Pai de Júlio César, de 9 anos, o autônomo Gilson Cândido da Silva, de 44, não sai de perto do filho quando ele pede para entrar no pula-pula.
— Sei que existe o risco. Mas criança não tem noção do perigo, ainda mais quando está se divertindo. Se eu o deixo à vontade, as chances de algum acidente acontecer aumentam — diz Gilson.
‘Ela não está 100%, ainda está mancando’
Em setembro, Maria Luíza Medeiros subiu no pula-pula, em uma festa, e já desceu gritando.
— Fomos ao hospital, e o primeiro diagnóstico foi de torção no joelho. Ela colocou gesso e, quando voltou para tirar, não conseguia pôr o pé no chão.
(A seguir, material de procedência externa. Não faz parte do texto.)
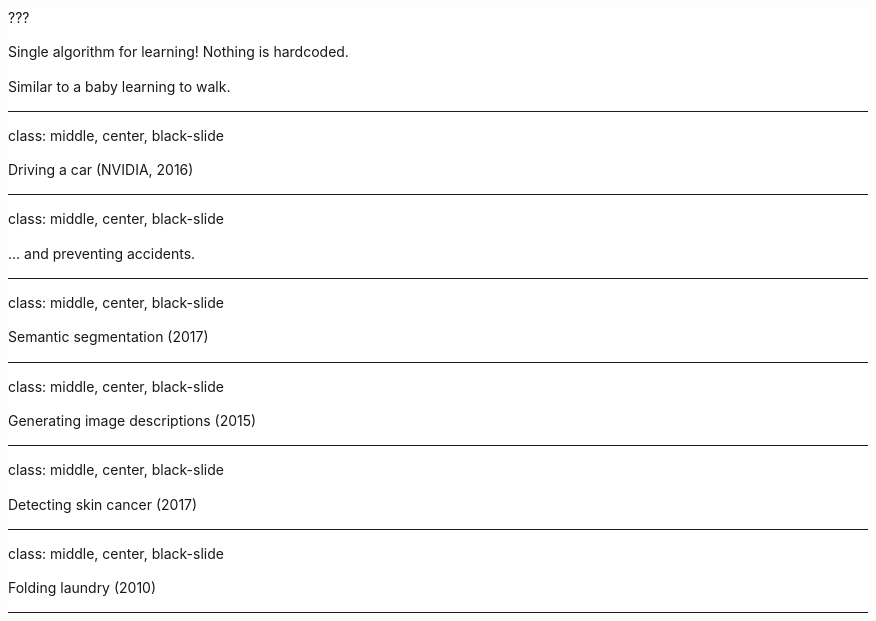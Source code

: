 ???

Single algorithm for learning! Nothing is hardcoded.

Similar to a baby learning to walk.

---

class: middle, center, black-slide

<iframe width="600" height="450" src="https://www.youtube.com/embed/qhUvQiKec2U" frameborder="0" allowfullscreen></iframe>

Driving a car (NVIDIA, 2016)

---

class: middle, center, black-slide

<iframe width="600" height="450" src="https://www.youtube.com/embed/DuIrjRAzNPQ" frameborder="0" allowfullscreen></iframe>

... and preventing accidents.

---

class: middle, center, black-slide

<iframe width="600" height="450" src="https://www.youtube.com/embed/qWl9idsCuLQ" frameborder="0" allowfullscreen></iframe>

Semantic segmentation (2017)

---

class: middle, center, black-slide

<iframe width="600" height="450" src="https://www.youtube.com/embed/8BFzu9m52sc" frameborder="0" allowfullscreen></iframe>

Generating image descriptions (2015)

---

class: middle, center, black-slide

<iframe width="600" height="450" src="https://www.youtube.com/embed/IvmLEq9piJ4" frameborder="0" allowfullscreen></iframe>

Detecting skin cancer (2017)

---

class: middle, center, black-slide

<iframe width="600" height="450" src="https://www.youtube.com/embed/gy5g33S0Gzo" frameborder="0" allowfullscreen></iframe>

Folding laundry (2010)

---
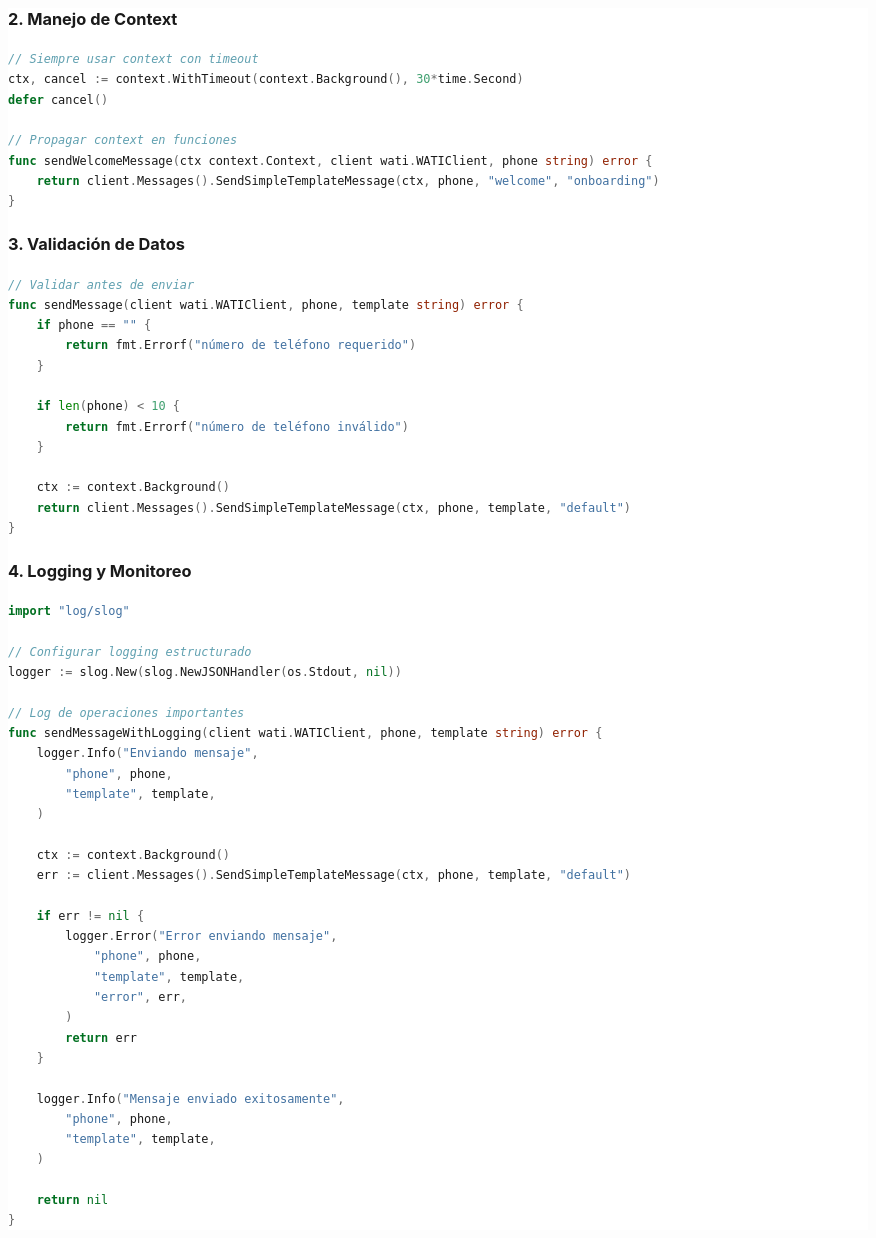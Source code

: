 ### 2. Manejo de Context

```go
// Siempre usar context con timeout
ctx, cancel := context.WithTimeout(context.Background(), 30*time.Second)
defer cancel()

// Propagar context en funciones
func sendWelcomeMessage(ctx context.Context, client wati.WATIClient, phone string) error {
    return client.Messages().SendSimpleTemplateMessage(ctx, phone, "welcome", "onboarding")
}
```

### 3. Validación de Datos

```go
// Validar antes de enviar
func sendMessage(client wati.WATIClient, phone, template string) error {
    if phone == "" {
        return fmt.Errorf("número de teléfono requerido")
    }
    
    if len(phone) < 10 {
        return fmt.Errorf("número de teléfono inválido")
    }
    
    ctx := context.Background()
    return client.Messages().SendSimpleTemplateMessage(ctx, phone, template, "default")
}
```

### 4. Logging y Monitoreo

```go
import "log/slog"

// Configurar logging estructurado
logger := slog.New(slog.NewJSONHandler(os.Stdout, nil))

// Log de operaciones importantes
func sendMessageWithLogging(client wati.WATIClient, phone, template string) error {
    logger.Info("Enviando mensaje",
        "phone", phone,
        "template", template,
    )
    
    ctx := context.Background()
    err := client.Messages().SendSimpleTemplateMessage(ctx, phone, template, "default")
    
    if err != nil {
        logger.Error("Error enviando mensaje",
            "phone", phone,
            "template", template,
            "error", err,
        )
        return err
    }
    
    logger.Info("Mensaje enviado exitosamente",
        "phone", phone,
        "template", template,
    )
    
    return nil
}
```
Um novo exame mostrou que havia uma fratura na tíbia. Foram seis semanas de gesso, ao todo. Ela não está 100%, porque ainda está mancando, mas o médico disse que não vai precisar de fisioterapia. Por conta disso, Maria Luíza ficou traumatizada: fomos a uma festa em novembro e ela nem quis chegar perto do pula-pula — conta a promotora de vendas Fernanda Medeiros, de 38 anos, mãe de Maria Luíza.
Já Maria Victoria Scarpa, de 4 anos, se machucou durante a própria festa de aniversário, em abril de 2013. Para a mãe da menina, a secretária Aline Scarpa, de 35, falta divulgação sobre os perigos da cama elástica.
— Alugamos um pula-pula para a festa de 3 anos da Maria Victoria. Ela estava brincando, caiu sobre o braço, e outra criança ainda caiu por cima dela. Minha filha já saiu com o braço encolhido, chorando. Cantamos o parabéns logo e fomos para a emergência. Os médicos fizeram exame de raios-X e viram que ela não tinha fratura, só uma lesão muscular do ombro até o antebraço. Foram três ou quatro dias sem esticar o braço e dez de tratamento com anti-inflamatório e gelo — lembra.
Diversão com segurança
- O primeiro cuidado a tomar é não deixar crianças muito pequenas entrarem no pula-pula. Para Daniel Furst, a brincadeira não é adequada para menores de 5 anos, por conta do equilíbrio exigido para os saltos.
- É importante que haja uma pessoa monitorando o uso do equipamento. A situação ideal é uma criança pular na cama elástica de cada vez. Ou, no máximo, uma dupla de pequenos, defende Furst.
- Só podem saltar juntas crianças de idades e pesos parecidos. Quando os biotipos são muito diferentes, quem é mais leve acaba sendo lançado para mais longe pelo pula-pula, o que aumenta o risco de acidentes.
- Verificar o estado da cama elástica — se há barreiras de proteção, se as molas estão encapadas e se existem vãos que facilitem as quedas — é essencial. Procurar saber se o fabricante do equipamento é uma empresa registrada também é tarefa dos pais.
- Quando alguma lesão ocorre durante a brincadeira, na maioria das vezes, a dor é imediata. Ao notar algo errado, os pais devem levar a criança a uma emergência pediátrica. É preciso ficar atento, pois quadros mais leves podem causar apenas inchaço e queixas no fim do dia ou no dia seguinte.